** DATA EXTRACT **
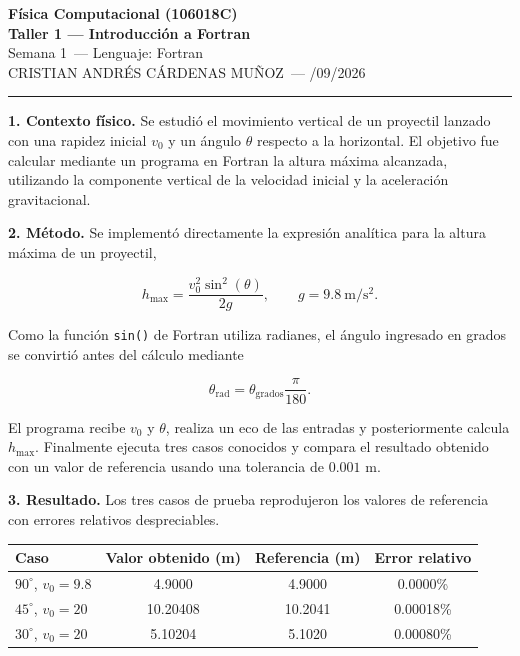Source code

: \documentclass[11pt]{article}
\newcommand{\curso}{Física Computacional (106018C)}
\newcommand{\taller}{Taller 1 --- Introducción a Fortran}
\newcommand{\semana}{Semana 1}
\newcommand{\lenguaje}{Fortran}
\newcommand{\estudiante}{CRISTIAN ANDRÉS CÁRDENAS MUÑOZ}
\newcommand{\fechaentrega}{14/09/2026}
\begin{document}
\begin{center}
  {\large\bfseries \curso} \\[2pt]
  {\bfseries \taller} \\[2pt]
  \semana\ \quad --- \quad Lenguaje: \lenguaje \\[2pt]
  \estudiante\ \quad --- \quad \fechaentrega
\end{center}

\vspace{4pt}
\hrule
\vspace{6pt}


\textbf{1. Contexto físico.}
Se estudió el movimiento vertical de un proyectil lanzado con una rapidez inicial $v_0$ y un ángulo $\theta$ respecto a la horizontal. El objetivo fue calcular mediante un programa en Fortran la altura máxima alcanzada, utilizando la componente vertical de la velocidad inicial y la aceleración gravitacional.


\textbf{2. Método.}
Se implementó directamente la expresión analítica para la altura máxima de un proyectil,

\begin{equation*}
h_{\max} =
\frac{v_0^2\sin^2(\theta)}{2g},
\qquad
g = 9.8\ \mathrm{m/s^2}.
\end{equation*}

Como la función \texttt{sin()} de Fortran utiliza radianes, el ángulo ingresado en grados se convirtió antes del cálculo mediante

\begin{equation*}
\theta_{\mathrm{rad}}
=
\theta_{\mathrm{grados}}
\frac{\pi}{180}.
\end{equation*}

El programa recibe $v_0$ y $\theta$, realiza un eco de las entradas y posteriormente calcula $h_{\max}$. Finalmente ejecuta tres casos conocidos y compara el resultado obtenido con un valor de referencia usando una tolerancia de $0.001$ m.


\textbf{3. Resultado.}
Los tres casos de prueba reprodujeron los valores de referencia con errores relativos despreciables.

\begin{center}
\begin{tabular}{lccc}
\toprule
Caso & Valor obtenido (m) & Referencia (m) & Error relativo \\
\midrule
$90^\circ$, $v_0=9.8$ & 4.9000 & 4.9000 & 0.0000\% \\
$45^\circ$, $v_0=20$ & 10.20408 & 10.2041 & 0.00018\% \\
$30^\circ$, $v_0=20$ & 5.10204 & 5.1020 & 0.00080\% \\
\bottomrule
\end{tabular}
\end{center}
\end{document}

--

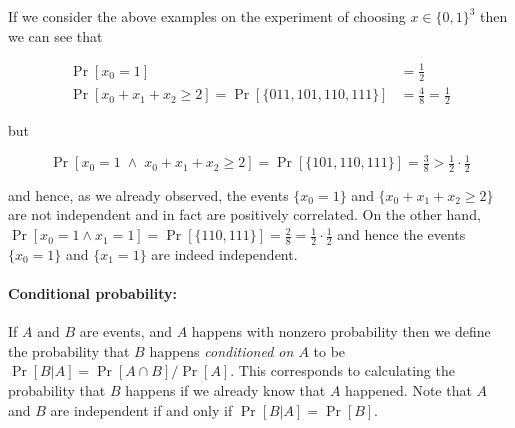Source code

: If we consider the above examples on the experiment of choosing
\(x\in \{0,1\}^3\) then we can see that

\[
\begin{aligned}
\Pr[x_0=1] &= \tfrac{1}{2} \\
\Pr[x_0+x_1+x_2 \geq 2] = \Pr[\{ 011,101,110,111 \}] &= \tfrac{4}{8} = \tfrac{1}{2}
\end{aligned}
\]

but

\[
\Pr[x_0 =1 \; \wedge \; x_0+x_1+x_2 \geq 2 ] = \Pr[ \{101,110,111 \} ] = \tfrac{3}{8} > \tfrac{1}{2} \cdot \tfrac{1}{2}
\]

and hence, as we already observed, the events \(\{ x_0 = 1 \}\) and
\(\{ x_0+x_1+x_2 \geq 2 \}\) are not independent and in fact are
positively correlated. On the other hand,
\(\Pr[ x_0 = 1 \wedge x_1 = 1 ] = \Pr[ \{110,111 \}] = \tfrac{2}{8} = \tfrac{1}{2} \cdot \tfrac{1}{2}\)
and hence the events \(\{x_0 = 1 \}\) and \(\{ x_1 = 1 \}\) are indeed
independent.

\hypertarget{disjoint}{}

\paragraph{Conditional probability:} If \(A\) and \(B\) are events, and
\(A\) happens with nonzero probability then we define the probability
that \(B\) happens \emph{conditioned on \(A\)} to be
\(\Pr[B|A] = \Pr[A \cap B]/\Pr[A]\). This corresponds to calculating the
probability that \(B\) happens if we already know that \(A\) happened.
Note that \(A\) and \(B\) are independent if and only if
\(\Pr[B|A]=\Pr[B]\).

==

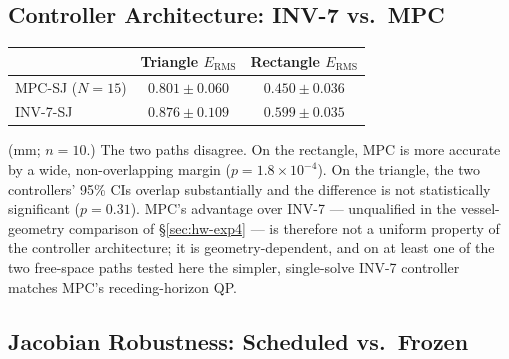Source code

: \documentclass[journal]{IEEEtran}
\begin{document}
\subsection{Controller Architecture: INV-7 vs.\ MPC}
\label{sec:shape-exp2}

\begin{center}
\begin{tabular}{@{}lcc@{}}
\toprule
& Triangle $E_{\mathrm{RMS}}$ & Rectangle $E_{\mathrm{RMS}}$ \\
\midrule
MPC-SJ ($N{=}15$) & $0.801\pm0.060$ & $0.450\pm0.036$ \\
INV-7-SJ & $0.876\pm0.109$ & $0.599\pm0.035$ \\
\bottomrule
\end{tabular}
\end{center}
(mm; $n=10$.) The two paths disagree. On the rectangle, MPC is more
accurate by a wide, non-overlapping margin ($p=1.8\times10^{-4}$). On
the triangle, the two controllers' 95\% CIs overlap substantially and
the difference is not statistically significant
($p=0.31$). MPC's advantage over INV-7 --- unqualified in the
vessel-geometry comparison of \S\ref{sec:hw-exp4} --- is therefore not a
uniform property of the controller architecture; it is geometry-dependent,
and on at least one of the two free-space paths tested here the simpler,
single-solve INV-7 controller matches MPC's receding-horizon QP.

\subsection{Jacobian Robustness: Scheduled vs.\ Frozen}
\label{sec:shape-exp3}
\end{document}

** ASSIGNED TASK **
Across the listing above, report every line where "that" occurs.

** ANSWER TO THE EXERCISE **
\(x\in \{0,1\}^3\) then we can see that
that \(B\) happens \emph{conditioned on \(A\)} to be
probability that \(B\) happens if we already know that \(A\) happened.
Note that \(A\) and \(B\) are independent if and only if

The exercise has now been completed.